A lot of the resistance to changes in the crypto subsystem comes from 
the long tail, either hardware that is somewhat seldom, or built for 
some special purpose where the crypto APIs are already a limiting 
factor, and further consolidation towards standard PCs is making the 
situation worse.

I can certainly see that the complexity in the API that would be needed 
to support all the interesting use cases is somewhat undesirable, hence 
the idea to split off generic transforms and allow the interfaces there 
to become more expressive (on-device dmabufs, in-place operation, 
device-side contexts, device-side queues, device-to-device transfer 
offload, ...).

The current state where these use cases are technically inside the scope 
of the crypto subsystem, but deemed out of scope by the crypto subsystem 
leaves them in a kind of limbo, and that is very frustrating.

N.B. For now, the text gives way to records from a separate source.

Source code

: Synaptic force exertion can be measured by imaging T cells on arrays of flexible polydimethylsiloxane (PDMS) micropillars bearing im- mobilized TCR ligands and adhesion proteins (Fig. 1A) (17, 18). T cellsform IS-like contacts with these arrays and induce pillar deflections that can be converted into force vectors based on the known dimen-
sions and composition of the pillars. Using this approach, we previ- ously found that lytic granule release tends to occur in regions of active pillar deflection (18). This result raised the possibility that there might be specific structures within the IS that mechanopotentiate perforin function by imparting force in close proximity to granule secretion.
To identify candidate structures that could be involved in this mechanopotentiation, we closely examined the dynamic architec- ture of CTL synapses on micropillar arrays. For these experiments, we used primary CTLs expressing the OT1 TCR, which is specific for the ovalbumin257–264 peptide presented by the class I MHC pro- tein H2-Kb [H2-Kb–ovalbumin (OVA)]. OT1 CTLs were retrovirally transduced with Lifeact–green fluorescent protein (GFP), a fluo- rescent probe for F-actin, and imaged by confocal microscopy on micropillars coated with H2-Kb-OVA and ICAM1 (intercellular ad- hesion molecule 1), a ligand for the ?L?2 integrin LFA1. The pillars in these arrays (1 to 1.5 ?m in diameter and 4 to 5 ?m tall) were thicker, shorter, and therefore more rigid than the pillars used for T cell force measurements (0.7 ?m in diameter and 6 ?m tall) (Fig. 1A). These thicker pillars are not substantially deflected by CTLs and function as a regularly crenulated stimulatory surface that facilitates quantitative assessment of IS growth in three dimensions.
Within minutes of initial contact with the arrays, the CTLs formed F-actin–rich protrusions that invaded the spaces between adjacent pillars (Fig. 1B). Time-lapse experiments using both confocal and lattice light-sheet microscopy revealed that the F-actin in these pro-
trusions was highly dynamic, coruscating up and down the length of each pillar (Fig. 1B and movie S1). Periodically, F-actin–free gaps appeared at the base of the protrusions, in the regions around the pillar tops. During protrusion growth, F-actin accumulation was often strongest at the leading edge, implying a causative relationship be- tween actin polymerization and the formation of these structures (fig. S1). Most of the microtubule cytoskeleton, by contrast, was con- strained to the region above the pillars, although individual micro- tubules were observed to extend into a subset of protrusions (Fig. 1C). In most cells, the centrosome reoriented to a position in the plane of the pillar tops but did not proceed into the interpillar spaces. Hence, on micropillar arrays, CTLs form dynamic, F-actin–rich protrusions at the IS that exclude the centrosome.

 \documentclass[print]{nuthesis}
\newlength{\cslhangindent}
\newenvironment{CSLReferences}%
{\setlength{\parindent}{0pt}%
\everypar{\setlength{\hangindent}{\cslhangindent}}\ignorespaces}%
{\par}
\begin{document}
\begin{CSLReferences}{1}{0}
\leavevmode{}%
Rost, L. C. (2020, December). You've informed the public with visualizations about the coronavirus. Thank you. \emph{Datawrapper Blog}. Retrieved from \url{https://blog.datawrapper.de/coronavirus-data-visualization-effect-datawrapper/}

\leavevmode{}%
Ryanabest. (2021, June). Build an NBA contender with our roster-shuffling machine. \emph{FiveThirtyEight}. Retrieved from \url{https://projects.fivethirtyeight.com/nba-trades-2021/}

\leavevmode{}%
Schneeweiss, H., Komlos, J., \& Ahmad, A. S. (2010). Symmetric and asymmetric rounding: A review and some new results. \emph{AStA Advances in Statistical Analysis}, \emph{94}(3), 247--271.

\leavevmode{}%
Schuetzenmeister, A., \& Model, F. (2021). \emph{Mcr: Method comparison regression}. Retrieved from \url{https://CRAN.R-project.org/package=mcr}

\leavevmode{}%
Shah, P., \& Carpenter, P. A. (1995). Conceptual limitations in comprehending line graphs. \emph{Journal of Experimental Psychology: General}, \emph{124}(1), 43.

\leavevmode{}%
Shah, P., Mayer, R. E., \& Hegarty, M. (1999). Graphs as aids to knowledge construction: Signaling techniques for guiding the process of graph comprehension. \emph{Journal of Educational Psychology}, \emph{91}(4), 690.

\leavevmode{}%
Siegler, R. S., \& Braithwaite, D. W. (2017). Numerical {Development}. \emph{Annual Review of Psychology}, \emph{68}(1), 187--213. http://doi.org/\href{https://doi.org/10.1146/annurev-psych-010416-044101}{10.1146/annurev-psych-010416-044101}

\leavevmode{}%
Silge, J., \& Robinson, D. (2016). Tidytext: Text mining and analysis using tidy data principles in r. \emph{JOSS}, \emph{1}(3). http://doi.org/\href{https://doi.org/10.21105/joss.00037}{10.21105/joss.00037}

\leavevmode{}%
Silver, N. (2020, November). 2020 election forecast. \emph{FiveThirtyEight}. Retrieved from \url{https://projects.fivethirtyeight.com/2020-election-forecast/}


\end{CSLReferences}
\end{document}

I don't know if it will be worth it to dedicate a weekend to 
implementing nx-gzip support as an acomp module, or nx-aes support as 
acrypt, or if that work would be rejected or removed in half a year, and 
I'm sure maintainers of ports to older hardware feel similar.

    Simon

On Fri, Mar 27, 2026 at 06:59:21PM +0900, Simon Richter wrote:
> On 3/27/26 5:27 AM, Eric Biggers wrote:
> 
> > In general that's good of course, but DES and 3DES?  Really?  Why is
> > effort going into these obsolete algorithms at all?
> 
> If there's dedicated instructions, we need to emulate them, even if the
> kernel stops using them, because userspace might still use them. The
> alternative is implementing them as a trap in the kernel that delegates to
> the crypto subsystem, and nobody wants that. O_O

While I appreciate the sudden eagerness to implement these instructions
in QEMU after them not being supported for 15 years, I'd suggest that
the instructions for the more modern algorithms should be prioritized.

> I wonder if it would make sense to split between "crypto" and "offload"
> subsystems, so the "crypto" side can focus on a small number of contemporary
> algorithms and give them simple, easily auditable interfaces, and move all
> the complexity of asynchronous request processing in offload hardware over
> to the "offloading" side. The userspace API would also move to the
> "offloading" subsystem.

lib/crypto/ and crypto/ already largely provides that distinction, no?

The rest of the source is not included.